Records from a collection
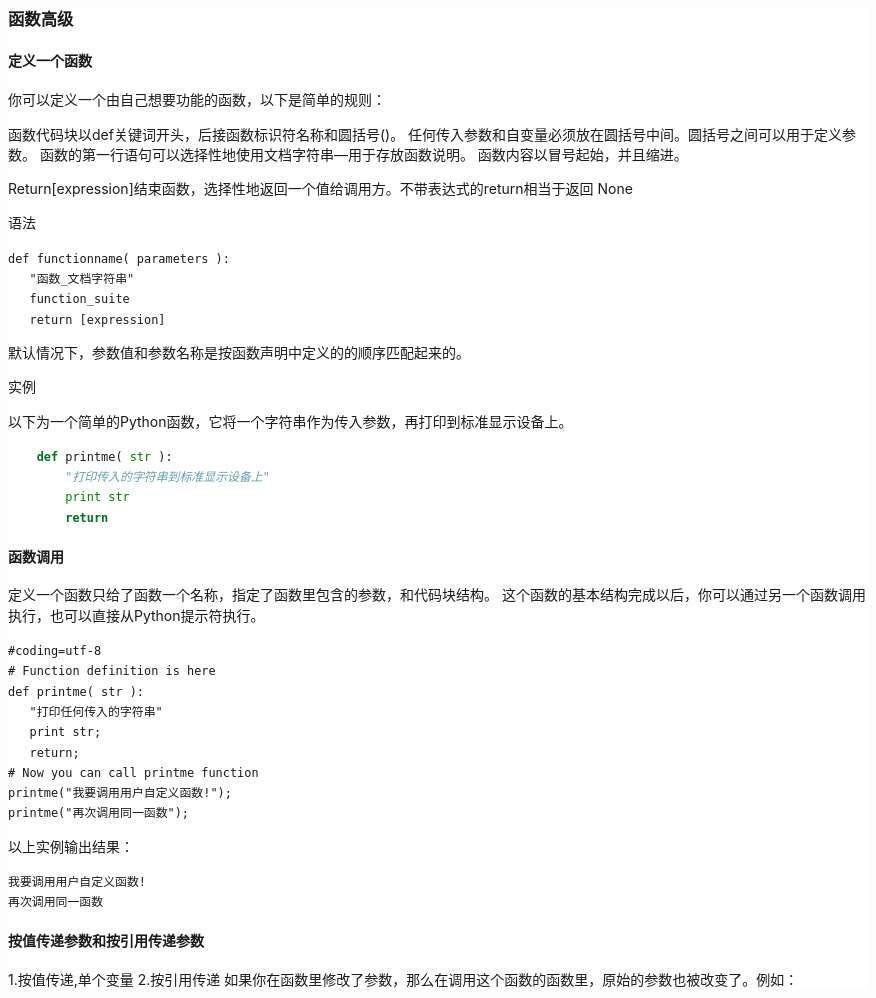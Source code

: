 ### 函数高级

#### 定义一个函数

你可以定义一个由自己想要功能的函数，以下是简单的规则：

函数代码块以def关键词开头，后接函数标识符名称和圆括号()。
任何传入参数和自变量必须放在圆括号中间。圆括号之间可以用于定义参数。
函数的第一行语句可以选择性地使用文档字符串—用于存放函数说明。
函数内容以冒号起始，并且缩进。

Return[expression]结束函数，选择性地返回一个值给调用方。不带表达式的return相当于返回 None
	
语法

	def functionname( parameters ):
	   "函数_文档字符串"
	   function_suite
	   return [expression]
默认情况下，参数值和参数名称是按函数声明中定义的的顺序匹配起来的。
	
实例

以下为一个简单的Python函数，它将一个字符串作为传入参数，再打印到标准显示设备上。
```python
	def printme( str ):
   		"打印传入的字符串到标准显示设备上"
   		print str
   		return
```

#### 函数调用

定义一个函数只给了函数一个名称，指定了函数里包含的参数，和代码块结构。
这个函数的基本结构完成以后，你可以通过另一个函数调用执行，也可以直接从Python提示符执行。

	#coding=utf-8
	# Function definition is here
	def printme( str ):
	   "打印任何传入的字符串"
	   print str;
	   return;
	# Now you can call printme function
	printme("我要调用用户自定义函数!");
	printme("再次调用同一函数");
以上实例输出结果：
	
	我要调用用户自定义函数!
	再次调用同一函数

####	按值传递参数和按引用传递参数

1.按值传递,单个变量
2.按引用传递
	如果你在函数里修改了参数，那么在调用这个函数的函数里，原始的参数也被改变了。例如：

- **TASK PROMPT**
All lines from the one containing "你可以定义一个由自己想要功能的函数，以下是简单的规则：" through the last line of the data must be set down exactly. No other lines belong in the answer.

- **RESULT OF THE EXERCISE**
你可以定义一个由自己想要功能的函数，以下是简单的规则：

函数代码块以def关键词开头，后接函数标识符名称和圆括号()。
任何传入参数和自变量必须放在圆括号中间。圆括号之间可以用于定义参数。
函数的第一行语句可以选择性地使用文档字符串—用于存放函数说明。
函数内容以冒号起始，并且缩进。

Return[expression]结束函数，选择性地返回一个值给调用方。不带表达式的return相当于返回 None
	
语法

	def functionname( parameters ):
	   "函数_文档字符串"
	   function_suite
	   return [expression]
默认情况下，参数值和参数名称是按函数声明中定义的的顺序匹配起来的。
	
实例

以下为一个简单的Python函数，它将一个字符串作为传入参数，再打印到标准显示设备上。
```python
	def printme( str ):
   		"打印传入的字符串到标准显示设备上"
   		print str
   		return
```

#### 函数调用

定义一个函数只给了函数一个名称，指定了函数里包含的参数，和代码块结构。
这个函数的基本结构完成以后，你可以通过另一个函数调用执行，也可以直接从Python提示符执行。

	#coding=utf-8
	# Function definition is here
	def printme( str ):
	   "打印任何传入的字符串"
	   print str;
	   return;
	# Now you can call printme function
	printme("我要调用用户自定义函数!");
	printme("再次调用同一函数");
以上实例输出结果：
	
	我要调用用户自定义函数!
	再次调用同一函数

####	按值传递参数和按引用传递参数

1.按值传递,单个变量
2.按引用传递
	如果你在函数里修改了参数，那么在调用这个函数的函数里，原始的参数也被改变了。例如：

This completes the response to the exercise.